Derby Silver Company
- Founded: 1872
- Defunct: 1933
- Headquarters: Derby, Connecticut; Shelton, Connecticut, United States
- Area served: Internationally
- Products: silver products, hollowware and flatware
- Divisions: Victor Silver Company

= Derby Silver Company =

Manufacturing Company

In 1872, the Derby Silver Company began production in Derby, CT. Over the years, the company made bathroom-related items, clocks, tableware and flatware, tea sets, candlesticks, fruit baskets, dishes, and more object types made of silver and silver plate. The Derby Silver Company operated showrooms in New York, Chicago, and San Francisco. As of 1893, the President and Manager of the company was Watson J. Miller. Wesley L. Clark was the Secretary and Treasurer.

In 1898, the company became a division of the International Silver Company headquartered in Meriden, CT, but continued making silver with its brand name until 1933, when the plant was closed.

Derby Silver Company designs are in a variety of museum collections including the Brooklyn Museum; Mint Museum in Charlotte, NC; the Museum of Fine Arts, Boston; the Wolfsonian-FIU in Miami Beach; and the Yale University Art Gallery in New Haven, CT.
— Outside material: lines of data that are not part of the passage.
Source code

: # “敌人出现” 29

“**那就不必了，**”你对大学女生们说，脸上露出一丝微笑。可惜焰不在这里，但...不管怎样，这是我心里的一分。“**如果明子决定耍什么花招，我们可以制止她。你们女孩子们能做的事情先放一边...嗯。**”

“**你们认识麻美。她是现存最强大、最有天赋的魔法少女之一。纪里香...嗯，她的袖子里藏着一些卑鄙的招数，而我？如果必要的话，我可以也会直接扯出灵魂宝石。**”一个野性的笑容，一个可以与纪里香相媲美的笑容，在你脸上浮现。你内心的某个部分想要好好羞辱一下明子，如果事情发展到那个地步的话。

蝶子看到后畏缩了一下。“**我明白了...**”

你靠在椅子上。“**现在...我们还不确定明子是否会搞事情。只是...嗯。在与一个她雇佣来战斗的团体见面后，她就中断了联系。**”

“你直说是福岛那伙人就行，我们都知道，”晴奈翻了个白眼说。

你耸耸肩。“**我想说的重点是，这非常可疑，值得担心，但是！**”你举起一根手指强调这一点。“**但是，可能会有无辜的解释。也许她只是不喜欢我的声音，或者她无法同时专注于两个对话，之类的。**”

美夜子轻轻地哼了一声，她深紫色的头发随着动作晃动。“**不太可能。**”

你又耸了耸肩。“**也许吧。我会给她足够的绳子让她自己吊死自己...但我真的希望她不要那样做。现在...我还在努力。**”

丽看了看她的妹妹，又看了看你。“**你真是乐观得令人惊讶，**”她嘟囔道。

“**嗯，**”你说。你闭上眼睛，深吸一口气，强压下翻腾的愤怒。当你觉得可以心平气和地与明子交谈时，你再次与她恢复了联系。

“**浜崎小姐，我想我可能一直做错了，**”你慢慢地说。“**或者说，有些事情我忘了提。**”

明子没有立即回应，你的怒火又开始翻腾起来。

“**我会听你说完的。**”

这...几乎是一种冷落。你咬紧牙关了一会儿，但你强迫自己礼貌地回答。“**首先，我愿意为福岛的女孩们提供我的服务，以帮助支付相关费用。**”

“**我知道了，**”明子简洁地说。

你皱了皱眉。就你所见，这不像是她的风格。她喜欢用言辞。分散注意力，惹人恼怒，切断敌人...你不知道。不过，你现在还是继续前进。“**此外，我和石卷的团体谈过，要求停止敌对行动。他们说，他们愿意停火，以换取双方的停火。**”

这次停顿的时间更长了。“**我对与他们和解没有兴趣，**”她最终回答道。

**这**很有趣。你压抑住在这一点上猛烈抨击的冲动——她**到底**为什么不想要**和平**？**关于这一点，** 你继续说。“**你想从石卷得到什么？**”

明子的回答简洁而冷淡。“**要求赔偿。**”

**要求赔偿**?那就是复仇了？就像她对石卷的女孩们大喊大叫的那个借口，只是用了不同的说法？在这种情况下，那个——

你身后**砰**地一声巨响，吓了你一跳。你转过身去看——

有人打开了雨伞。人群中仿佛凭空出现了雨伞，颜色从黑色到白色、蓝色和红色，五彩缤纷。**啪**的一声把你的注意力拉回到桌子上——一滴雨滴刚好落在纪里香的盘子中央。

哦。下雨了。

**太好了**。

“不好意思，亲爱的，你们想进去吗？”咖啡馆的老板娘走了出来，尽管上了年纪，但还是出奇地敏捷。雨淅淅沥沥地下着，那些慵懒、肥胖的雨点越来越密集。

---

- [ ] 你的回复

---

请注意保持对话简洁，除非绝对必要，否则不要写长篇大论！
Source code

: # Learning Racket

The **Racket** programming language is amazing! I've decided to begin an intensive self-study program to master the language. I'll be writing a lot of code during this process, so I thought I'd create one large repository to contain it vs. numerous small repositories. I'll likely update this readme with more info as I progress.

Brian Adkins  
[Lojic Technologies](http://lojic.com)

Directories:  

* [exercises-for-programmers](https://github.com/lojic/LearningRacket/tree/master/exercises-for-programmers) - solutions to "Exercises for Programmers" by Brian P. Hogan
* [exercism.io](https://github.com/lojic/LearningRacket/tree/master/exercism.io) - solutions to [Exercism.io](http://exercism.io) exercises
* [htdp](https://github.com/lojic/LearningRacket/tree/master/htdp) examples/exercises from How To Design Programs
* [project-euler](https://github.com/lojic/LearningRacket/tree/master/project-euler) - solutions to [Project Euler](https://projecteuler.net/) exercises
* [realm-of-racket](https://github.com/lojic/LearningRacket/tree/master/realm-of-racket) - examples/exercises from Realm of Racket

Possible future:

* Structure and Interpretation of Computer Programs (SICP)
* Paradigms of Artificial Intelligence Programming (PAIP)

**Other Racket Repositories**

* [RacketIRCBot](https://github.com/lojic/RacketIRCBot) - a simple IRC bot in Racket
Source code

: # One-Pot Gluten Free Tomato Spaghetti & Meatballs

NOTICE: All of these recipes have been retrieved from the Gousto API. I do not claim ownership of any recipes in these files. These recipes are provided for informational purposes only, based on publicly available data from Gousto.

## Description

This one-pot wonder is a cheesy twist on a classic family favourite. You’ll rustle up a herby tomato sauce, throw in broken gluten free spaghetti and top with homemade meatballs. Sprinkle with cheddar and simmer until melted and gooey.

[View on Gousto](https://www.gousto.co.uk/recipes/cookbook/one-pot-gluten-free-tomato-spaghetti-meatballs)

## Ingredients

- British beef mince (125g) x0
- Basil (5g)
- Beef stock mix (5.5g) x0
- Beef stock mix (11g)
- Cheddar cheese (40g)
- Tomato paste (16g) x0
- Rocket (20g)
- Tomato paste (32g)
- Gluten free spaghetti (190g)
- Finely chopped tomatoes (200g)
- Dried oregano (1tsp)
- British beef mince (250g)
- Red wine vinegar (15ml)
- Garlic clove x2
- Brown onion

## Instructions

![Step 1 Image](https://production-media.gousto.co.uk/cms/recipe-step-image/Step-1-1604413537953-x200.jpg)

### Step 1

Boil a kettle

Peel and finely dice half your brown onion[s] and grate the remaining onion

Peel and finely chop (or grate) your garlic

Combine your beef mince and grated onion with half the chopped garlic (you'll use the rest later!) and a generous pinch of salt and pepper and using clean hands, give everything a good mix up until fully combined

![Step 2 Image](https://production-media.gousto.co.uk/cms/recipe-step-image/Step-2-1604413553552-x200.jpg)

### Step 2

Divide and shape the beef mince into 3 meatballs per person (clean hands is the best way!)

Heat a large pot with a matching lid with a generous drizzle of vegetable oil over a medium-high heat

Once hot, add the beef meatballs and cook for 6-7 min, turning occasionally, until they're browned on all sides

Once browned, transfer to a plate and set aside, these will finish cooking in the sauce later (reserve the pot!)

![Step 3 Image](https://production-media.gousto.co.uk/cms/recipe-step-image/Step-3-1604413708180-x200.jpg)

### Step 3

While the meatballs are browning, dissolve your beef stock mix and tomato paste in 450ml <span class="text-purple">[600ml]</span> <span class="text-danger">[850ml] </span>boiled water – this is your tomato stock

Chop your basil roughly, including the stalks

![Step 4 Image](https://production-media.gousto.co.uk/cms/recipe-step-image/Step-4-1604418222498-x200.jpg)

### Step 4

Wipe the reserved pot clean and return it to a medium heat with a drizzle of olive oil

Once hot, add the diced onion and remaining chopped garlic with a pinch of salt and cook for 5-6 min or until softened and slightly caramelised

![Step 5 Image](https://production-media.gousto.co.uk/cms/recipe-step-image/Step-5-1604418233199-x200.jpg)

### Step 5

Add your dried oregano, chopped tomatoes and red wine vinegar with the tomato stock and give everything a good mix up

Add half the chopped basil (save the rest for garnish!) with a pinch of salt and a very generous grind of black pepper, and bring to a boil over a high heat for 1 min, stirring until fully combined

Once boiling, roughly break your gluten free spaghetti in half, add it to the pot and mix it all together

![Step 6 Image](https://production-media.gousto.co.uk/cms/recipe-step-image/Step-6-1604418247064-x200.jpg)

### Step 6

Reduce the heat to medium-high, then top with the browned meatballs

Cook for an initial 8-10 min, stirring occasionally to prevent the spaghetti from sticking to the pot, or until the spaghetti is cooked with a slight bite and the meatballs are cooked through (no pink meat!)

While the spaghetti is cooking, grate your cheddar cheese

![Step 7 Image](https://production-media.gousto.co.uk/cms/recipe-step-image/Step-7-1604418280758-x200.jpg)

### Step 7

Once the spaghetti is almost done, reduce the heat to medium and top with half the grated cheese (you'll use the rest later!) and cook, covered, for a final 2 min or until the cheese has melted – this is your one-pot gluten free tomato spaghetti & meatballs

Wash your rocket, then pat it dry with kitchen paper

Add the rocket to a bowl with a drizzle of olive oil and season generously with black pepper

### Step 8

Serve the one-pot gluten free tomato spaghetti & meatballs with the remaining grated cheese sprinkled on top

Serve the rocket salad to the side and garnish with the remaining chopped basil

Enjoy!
Over the years, Derby Silver Company designs have been in exhibitions including the 1876 Centennial Exposition in Philadelphia; In pursuit of beauty: Americans and the Aesthetic Movement at the Metropolitan Museum of Art in New York (1986-87); Silver in America, 1840-1940: A century of splendor at the Dallas Museum of Art (1994-95); and Shaken, stirred, styled: The art of the cocktail also at the Dallas Museum (2016-17).